Indian Cave, Middle Caicos: Super-Soft Spelunking Adventure
Spelunking is not usually synonymous with soft adventure. As previously noted, though, Middle Caicos spelunking is altogether different. Accessing and enjoying the Conch Bar Caves here doesn’t require the arduous trekking you’ll encounter at other Caribbean cave attractions. Even so, they’re not the easiest TCI caves to explore. For the most super-soft Middle Caicos spelunking adventure (aside from these caves), you’ll have to head over to the Indian Cave.
Seriously, Indian Cave could not be easier to find, access, and explore. It’s located just east of the fab Dragon Cay Resort, our home away from home in Middle Caicos.
And when I say “just” east, I really mean just. As in, it’s right around the corner. Most even remotely able-bodied souls could walk over there. As well, the Fatboy bikes that Dragon Cay makes available for guests to use free of charge, are another great option for getting to Indian Cave.
On the occasion of our visit in July 2022, though, the wife and I planned to adventure a good bit beyond the immediate surrounds of Dragon Cay and Mudjin Harbour. Our Indian Cave pit stop was more throw-in than primary destination. As such, we arrived here by rental car.
No matter how you decide to go, this sign astride the road ensures that you won’t miss it.
A semi-circle drive astride the road provides ample parking.
(Editor’s note: See those structures lining the ridge in the center of the image? That’s Dragon Cay. Yeah, it’s that close!)
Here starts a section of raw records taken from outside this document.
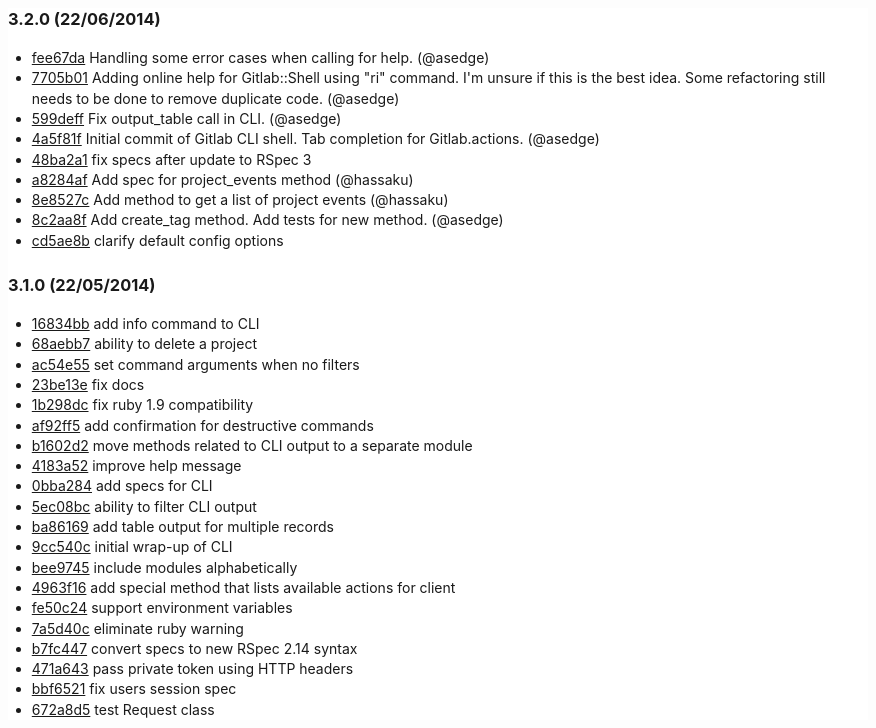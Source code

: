 ### 3.2.0 (22/06/2014)
- [fee67da](https://github.com/NARKOZ/gitlab/commit/fee67da36cdab7906004e7a060602eb342c8b946) Handling some error cases when calling for help. (@asedge)
- [7705b01](https://github.com/NARKOZ/gitlab/commit/7705b01c94d8833fb055ca072d34c0019c622caf) Adding online help for Gitlab::Shell using "ri" command.  I'm unsure if this is the best idea.  Some refactoring still needs to be done to remove duplicate code. (@asedge)
- [599deff](https://github.com/NARKOZ/gitlab/commit/599deffbe193aed420747be16516b29b8beeb31f) Fix output_table call in CLI. (@asedge)
- [4a5f81f](https://github.com/NARKOZ/gitlab/commit/4a5f81f0e605a89205c05a4baefdbf6d2331d667) Initial commit of Gitlab CLI shell. Tab completion for Gitlab.actions. (@asedge)
- [48ba2a1](https://github.com/NARKOZ/gitlab/commit/48ba2a178b0e3f206588ccd5aeed14e52d1ba269) fix specs after update to RSpec 3
- [a8284af](https://github.com/NARKOZ/gitlab/commit/a8284af9af017e0bf381347a534f9a2426e35d64) Add spec for project_events method (@hassaku)
- [8e8527c](https://github.com/NARKOZ/gitlab/commit/8e8527cc4743a11ea285072e11f1bb4e703757ff) Add method to get a list of project events (@hassaku)
- [8c2aa8f](https://github.com/NARKOZ/gitlab/commit/8c2aa8fc9f660696596639d458444bc00fe17f0c) Add create_tag method.  Add tests for new method. (@asedge)
- [cd5ae8b](https://github.com/NARKOZ/gitlab/commit/cd5ae8ba8aca5025a41ec1dd9fad70dae10c2fd3) clarify default config options

### 3.1.0 (22/05/2014)
- [16834bb](https://github.com/NARKOZ/gitlab/commit/16834bb178fa6bf6c7ec8b67bfedfdc32145769d) add info command to CLI
- [68aebb7](https://github.com/NARKOZ/gitlab/commit/68aebb76b24972b7d00a78f3d4f923fca009ba31) ability to delete a project
- [ac54e55](https://github.com/NARKOZ/gitlab/commit/ac54e55825d16373862fbbc176d6c9c2594dc593) set command arguments when no filters
- [23be13e](https://github.com/NARKOZ/gitlab/commit/23be13e87c3c99764fcb27393ce99d9cc05633b9) fix docs
- [1b298dc](https://github.com/NARKOZ/gitlab/commit/1b298dcd5f71321867ad2bd3c18522a7602357ad) fix ruby 1.9 compatibility
- [af92ff5](https://github.com/NARKOZ/gitlab/commit/af92ff546af578ba0753c254fabf73761553f4c8) add confirmation for destructive commands
- [b1602d2](https://github.com/NARKOZ/gitlab/commit/b1602d2f5ce0a614de48d5295654d0699fe69c0d) move methods related to CLI output to a separate module
- [4183a52](https://github.com/NARKOZ/gitlab/commit/4183a52ca6344d86aa152e189bc20c467c96c5a5) improve help message
- [0bba284](https://github.com/NARKOZ/gitlab/commit/0bba284e9447a4a6aa95990b65db5ae4d44ce989) add specs for CLI
- [5ec08bc](https://github.com/NARKOZ/gitlab/commit/5ec08bc0173e986e5979ca0c809d70002186f0cc) ability to filter CLI output
- [ba86169](https://github.com/NARKOZ/gitlab/commit/ba861692bae33cba8d22ac3beb223995a4df216c) add table output for multiple records
- [9cc540c](https://github.com/NARKOZ/gitlab/commit/9cc540c948bd71a70e3c1f6fc656e1bbde0dcb00) initial wrap-up of CLI
- [bee9745](https://github.com/NARKOZ/gitlab/commit/bee9745f2202f9dafd20b0edee185fe54f413cb2) include modules alphabetically
- [4963f16](https://github.com/NARKOZ/gitlab/commit/4963f16f3eb0a3f3a6dd7fbdc3b7f3aeab8d57cc) add special method that lists available actions for client
- [fe50c24](https://github.com/NARKOZ/gitlab/commit/fe50c24437ea2bd729044f30ef6afe8df1932f32) support environment variables
- [7a5d40c](https://github.com/NARKOZ/gitlab/commit/7a5d40ccd576abfb35c137f9e172821351d2dac8) eliminate ruby warning
- [b7fc447](https://github.com/NARKOZ/gitlab/commit/b7fc447211fe281e01f111f8a9fad08396fdfa4d) convert specs to new RSpec 2.14 syntax
- [471a643](https://github.com/NARKOZ/gitlab/commit/471a643a60a17ea9048615a2ac2d295e0682edd4) pass private token using HTTP headers
- [bbf6521](https://github.com/NARKOZ/gitlab/commit/bbf6521362d5af460c63a730d95f822e55160e82) fix users session spec
- [672a8d5](https://github.com/NARKOZ/gitlab/commit/672a8d54988dfafce4e3288a63f6cf67bf13c292) test Request class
A tidy cut stone/concrete path leads away from the parking area into the bush.
Along the way you’ll pass an info sign further affirming that you’re in the right place.
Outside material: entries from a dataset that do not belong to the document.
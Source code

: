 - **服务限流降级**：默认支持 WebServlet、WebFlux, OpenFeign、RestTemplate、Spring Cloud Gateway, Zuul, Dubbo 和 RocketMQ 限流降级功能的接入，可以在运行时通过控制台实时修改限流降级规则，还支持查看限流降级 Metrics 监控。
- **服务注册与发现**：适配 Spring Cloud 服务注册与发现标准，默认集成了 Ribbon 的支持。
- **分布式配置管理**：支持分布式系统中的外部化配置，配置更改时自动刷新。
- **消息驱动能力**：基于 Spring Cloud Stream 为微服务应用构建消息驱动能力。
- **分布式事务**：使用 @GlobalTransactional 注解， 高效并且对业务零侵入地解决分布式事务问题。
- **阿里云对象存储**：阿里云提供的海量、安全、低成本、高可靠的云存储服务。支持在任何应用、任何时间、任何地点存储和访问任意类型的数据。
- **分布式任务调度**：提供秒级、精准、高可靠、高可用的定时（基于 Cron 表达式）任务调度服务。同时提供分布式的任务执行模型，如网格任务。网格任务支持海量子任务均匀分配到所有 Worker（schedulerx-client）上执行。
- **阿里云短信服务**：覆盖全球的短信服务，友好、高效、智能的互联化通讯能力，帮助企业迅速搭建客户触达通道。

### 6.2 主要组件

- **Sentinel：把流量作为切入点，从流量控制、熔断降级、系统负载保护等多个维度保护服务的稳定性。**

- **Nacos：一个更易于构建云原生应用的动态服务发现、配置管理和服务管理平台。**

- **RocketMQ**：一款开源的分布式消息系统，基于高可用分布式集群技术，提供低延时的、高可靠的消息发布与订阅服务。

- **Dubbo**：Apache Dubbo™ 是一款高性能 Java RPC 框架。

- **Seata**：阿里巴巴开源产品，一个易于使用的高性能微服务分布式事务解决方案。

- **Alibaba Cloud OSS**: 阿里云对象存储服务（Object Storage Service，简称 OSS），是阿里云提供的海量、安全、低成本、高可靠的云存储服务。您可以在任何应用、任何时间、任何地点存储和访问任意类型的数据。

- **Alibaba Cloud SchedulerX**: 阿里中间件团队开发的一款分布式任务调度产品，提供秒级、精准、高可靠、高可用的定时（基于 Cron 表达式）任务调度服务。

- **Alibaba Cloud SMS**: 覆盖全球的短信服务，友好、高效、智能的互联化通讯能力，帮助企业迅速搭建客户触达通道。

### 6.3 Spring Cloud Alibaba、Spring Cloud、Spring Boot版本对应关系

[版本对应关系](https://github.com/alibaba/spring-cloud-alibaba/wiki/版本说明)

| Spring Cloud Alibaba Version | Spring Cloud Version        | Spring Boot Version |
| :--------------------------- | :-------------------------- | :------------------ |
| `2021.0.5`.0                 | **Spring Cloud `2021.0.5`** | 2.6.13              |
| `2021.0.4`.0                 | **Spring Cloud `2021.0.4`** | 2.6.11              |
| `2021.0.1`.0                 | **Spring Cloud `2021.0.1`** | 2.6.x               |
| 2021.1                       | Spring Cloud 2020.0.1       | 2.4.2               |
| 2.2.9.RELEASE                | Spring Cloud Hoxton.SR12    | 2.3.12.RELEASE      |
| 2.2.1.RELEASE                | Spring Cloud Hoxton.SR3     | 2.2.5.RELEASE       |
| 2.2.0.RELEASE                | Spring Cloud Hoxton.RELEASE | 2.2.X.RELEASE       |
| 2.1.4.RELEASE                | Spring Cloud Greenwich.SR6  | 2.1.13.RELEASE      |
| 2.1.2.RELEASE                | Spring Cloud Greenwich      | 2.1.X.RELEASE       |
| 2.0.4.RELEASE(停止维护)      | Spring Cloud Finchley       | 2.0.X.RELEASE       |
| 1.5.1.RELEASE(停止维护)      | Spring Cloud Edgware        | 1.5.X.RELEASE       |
The path winds to the right past the sign leading you to the mouth of the cave.
As treks to cave mouths go, this one is an easy stroll. From parking area to cave, the walk took us all of four minutes. It would’ve been a lot faster, though, if I hadn’t stopped to snap a few pics along the way.
Meanwhile, the amount of time you actually spend inside Indian Cave will likely be very quick as well.
Not only is the cave small, but it was also loaded with mosquitos during our visit. We literally had to run out of there after just a minute or two!
After dousing ourselves in Deet, though, we ducked back inside.
Like most caves I’ve experienced, Indian Cave carries something of a mystical quality. Roots from trees growing above the cave rain down through holes in the ceiling to the cave floor below. Some of the holes above are in the shape of near-perfect circles. The eerie quiet here is only interrupted by the wind rustling through the surrounding bush and waves crashing along the shore nearby.
Peaceful…nice…except for the mosquitos, of course.
So yeah, Indian Cave is not a place to stick and stay for more than a few minutes. When you do, though, you’ll definitely want to snap a few pics as the cave is easily among the most Instagrammable spots in the Turks and Caicos.